# Pensacola in May, 2010



## coolrivertx (Feb 11, 2011)

Here's a couple of pics from our trip last year. We were about six miles out most days, straight out from Pensacola Beach. I got spanked, even when I was using my Scott Heliply 15#, and Lamson ULA F4. I think Eric is holding a 16# line class record red snapper, except the season is closed!


----------



## flyfisher (May 31, 2008)

*Thanks for posting that.*

For the longest time, I've wanted to go out and get some snapper on flies. Somehow, I never find the time. So much water...so little time 

Did ya'll find that any particular patterns were key? Size, color etc?

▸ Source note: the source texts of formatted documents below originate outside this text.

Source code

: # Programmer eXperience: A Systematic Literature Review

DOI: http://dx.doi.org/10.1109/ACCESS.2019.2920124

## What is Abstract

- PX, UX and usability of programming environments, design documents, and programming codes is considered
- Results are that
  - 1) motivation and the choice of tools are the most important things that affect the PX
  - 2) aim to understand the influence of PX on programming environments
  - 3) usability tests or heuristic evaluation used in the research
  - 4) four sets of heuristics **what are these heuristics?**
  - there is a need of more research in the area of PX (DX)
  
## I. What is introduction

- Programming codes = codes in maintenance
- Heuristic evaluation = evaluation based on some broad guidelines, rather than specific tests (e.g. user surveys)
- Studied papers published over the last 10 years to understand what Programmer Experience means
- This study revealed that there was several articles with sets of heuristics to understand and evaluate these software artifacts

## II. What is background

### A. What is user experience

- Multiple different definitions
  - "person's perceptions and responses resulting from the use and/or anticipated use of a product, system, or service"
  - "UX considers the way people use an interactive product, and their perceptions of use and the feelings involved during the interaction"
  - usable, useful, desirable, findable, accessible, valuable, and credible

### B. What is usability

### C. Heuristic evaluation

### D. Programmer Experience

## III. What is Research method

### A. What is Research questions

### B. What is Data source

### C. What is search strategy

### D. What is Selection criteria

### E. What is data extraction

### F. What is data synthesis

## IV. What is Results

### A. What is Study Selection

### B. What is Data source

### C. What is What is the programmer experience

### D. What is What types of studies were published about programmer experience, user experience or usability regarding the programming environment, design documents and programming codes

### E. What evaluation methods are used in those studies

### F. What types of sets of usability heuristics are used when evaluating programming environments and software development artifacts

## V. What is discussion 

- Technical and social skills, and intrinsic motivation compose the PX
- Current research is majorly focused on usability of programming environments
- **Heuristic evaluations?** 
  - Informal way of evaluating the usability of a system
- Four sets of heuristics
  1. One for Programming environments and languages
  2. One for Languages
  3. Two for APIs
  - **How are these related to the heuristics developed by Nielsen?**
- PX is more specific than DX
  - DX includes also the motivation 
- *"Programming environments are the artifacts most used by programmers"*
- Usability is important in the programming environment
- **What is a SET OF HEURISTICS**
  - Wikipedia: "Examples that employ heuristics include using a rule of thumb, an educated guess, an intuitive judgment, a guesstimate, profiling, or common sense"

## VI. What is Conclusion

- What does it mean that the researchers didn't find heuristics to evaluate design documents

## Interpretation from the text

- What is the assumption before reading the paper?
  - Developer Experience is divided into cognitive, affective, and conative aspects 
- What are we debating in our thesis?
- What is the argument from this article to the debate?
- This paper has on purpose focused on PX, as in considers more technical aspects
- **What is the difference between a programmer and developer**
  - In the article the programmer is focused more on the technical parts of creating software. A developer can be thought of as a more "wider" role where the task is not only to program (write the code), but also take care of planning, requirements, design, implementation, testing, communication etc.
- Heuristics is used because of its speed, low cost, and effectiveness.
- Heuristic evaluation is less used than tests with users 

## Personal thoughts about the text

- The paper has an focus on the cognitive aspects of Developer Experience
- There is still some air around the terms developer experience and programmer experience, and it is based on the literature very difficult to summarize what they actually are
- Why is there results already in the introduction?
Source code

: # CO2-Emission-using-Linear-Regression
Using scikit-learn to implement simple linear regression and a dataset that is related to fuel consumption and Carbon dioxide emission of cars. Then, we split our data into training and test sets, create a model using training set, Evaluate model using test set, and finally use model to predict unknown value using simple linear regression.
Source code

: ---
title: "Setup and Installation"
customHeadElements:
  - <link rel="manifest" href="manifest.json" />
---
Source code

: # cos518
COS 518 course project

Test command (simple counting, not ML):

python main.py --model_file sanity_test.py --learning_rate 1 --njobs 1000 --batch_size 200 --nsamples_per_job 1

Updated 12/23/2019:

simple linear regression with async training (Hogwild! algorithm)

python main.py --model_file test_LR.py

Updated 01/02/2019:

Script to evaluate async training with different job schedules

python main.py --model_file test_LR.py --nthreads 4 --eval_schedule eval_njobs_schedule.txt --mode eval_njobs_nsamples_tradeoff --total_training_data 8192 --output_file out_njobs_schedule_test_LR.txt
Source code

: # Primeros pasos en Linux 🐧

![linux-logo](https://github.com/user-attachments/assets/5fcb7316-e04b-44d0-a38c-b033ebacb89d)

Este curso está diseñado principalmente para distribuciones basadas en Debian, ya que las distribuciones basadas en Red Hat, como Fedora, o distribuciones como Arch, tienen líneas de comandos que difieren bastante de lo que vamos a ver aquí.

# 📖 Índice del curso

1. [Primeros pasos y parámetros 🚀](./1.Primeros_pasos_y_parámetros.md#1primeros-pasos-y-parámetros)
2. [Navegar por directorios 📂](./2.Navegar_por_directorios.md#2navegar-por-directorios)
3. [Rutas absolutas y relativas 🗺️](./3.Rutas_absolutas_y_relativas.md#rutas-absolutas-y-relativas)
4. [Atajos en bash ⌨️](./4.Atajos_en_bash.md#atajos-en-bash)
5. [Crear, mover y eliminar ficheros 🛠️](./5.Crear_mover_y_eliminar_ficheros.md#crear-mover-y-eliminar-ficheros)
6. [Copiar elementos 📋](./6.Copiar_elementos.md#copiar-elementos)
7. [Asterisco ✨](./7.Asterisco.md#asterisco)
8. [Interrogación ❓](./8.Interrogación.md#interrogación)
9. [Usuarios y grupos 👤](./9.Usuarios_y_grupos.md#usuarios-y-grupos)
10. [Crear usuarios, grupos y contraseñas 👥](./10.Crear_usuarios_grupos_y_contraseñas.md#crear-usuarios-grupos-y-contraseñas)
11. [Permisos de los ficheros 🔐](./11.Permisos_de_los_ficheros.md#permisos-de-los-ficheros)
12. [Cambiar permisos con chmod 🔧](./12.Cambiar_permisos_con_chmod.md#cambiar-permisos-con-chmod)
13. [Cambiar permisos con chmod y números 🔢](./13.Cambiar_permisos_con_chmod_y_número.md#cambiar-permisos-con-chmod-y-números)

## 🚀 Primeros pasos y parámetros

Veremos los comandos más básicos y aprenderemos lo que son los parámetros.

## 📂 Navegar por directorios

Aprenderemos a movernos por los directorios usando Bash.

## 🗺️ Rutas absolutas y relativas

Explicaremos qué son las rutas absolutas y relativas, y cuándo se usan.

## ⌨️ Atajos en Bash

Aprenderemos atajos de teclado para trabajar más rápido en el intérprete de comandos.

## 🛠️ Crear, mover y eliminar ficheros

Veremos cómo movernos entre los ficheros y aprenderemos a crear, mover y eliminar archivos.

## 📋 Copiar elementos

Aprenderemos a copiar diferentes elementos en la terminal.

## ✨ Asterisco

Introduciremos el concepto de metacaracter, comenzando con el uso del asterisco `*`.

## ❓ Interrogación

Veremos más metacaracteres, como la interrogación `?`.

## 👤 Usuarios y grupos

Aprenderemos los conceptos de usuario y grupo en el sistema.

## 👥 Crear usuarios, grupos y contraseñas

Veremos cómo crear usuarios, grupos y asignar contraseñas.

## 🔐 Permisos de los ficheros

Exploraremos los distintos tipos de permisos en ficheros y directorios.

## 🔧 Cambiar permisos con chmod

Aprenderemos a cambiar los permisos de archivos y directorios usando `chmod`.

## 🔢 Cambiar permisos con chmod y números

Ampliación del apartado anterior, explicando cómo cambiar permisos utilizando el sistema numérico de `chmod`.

Thanks and thanks for taking the time to post these pics.


----------



## coolrivertx (Feb 11, 2011)

*Snappers on the fly*

Thanks for the comments. No, patterns did not seem to matter. We were fishing the "closed" season, so the fish were pretty aggressive. Also, chum helped immensely! I used a lot of Rainy's flies - they were pretty light and sank pretty well with the rigs we were using. I just built a line with a fast sink 700 grain head and intermediate running line. We may run out to the "Ariskany" this year, and I wanted a real "sinker"! This ought to do the trick!


----------



## flyfisher (May 31, 2008)

Thanks for your insights and for posting this. It has light a fire under me. I'm going to start watching the weather, catch a relatively calm day and get after it. I've got a chum churn so I should be good to go there. 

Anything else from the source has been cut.